## WHAT YOU SHOULD DO
Write out each record exactly and skip every image.

Saved data entries:
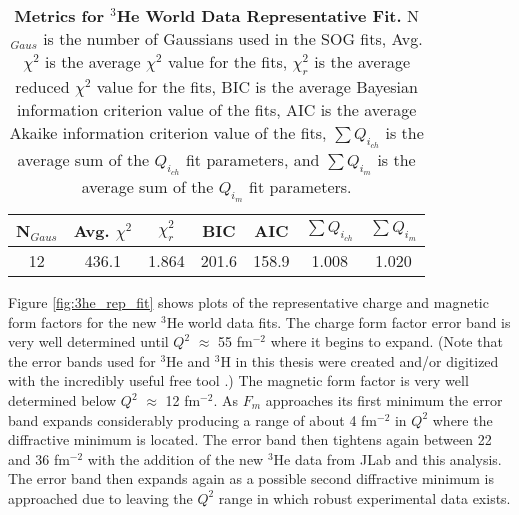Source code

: \begin{table}[!h]
\centering
\begin{tabular}{|c c c c c c c|}
\hline
\textbf{N$_{Gaus}$} & \textbf{Avg. $\chi^2$} & \textbf{$\chi^2_r$} & \textbf{BIC} & \textbf{AIC} & \textbf{$\sum Q_{i_{ch}}$} & \textbf{$\sum Q_{i_{m}}$}\\
\hline
12 & 436.1 & 1.864 & 201.6 & 158.9 & 1.008 & 1.020\\
\hline
\end{tabular}
\caption[Metrics for $^3$He World Data Representative Fit]{{\bf{Metrics for $^3$He World Data Representative Fit.}} N$_{Gaus}$ is the number of Gaussians used in the SOG fits, Avg. $\chi^2$ is the average $\chi^2$ value for the fits, $\chi^2_r$ is the average reduced $\chi^2$ value for the fits, BIC is the average Bayesian information criterion value of the fits, AIC is the average Akaike information criterion value of the fits, $\sum Q_{i_{ch}}$ is the average sum of the $Q_{i_{ch}}$ fit parameters, and $\sum Q_{i_{m}}$ is the average sum of the $Q_{i_{m}}$ fit parameters.}
\label{tab:3he_rep_fit_stats}
\end{table}

Figure \ref{fig:3he_rep_fit} shows plots of the representative charge and magnetic form factors for the new $^3$He world data fits. The charge form factor error band is very well determined until $Q^2$ $\approx$ 55 fm$^{-2}$ where it begins to expand. (Note that the error bands used for $^3$He and $^3$H in this thesis were created and/or digitized with the incredibly useful free tool \cite{web_plot_digitizer}.) The magnetic form factor is very well determined below  $Q^2$ $\approx$ 12 fm$^{-2}$. As $F_m$ approaches its first minimum the error band expands considerably producing a range of about 4 fm$^{-2}$ in $Q^2$ where the diffractive minimum is located. The error band then tightens again between 22 and 36 fm$^{-2}$ with the addition of the new $^3$He data from JLab and this analysis. The error band then expands again as a possible second diffractive minimum is approached due to leaving the $Q^2$ range in which robust experimental data exists.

## SOLUTION BELOW
Source code

: \begin{table}[!h]
\centering
\begin{tabular}{|c c c c c c c|}
\hline
\textbf{N$_{Gaus}$} & \textbf{Avg. $\chi^2$} & \textbf{$\chi^2_r$} & \textbf{BIC} & \textbf{AIC} & \textbf{$\sum Q_{i_{ch}}$} & \textbf{$\sum Q_{i_{m}}$}\\
\hline
12 & 436.1 & 1.864 & 201.6 & 158.9 & 1.008 & 1.020\\
\hline
\end{tabular}
\caption[Metrics for $^3$He World Data Representative Fit]{{\bf{Metrics for $^3$He World Data Representative Fit.}} N$_{Gaus}$ is the number of Gaussians used in the SOG fits, Avg. $\chi^2$ is the average $\chi^2$ value for the fits, $\chi^2_r$ is the average reduced $\chi^2$ value for the fits, BIC is the average Bayesian information criterion value of the fits, AIC is the average Akaike information criterion value of the fits, $\sum Q_{i_{ch}}$ is the average sum of the $Q_{i_{ch}}$ fit parameters, and $\sum Q_{i_{m}}$ is the average sum of the $Q_{i_{m}}$ fit parameters.}
\label{tab:3he_rep_fit_stats}
\end{table}

Figure \ref{fig:3he_rep_fit} shows plots of the representative charge and magnetic form factors for the new $^3$He world data fits. The charge form factor error band is very well determined until $Q^2$ $\approx$ 55 fm$^{-2}$ where it begins to expand. (Note that the error bands used for $^3$He and $^3$H in this thesis were created and/or digitized with the incredibly useful free tool \cite{web_plot_digitizer}.) The magnetic form factor is very well determined below  $Q^2$ $\approx$ 12 fm$^{-2}$. As $F_m$ approaches its first minimum the error band expands considerably producing a range of about 4 fm$^{-2}$ in $Q^2$ where the diffractive minimum is located. The error band then tightens again between 22 and 36 fm$^{-2}$ with the addition of the new $^3$He data from JLab and this analysis. The error band then expands again as a possible second diffractive minimum is approached due to leaving the $Q^2$ range in which robust experimental data exists.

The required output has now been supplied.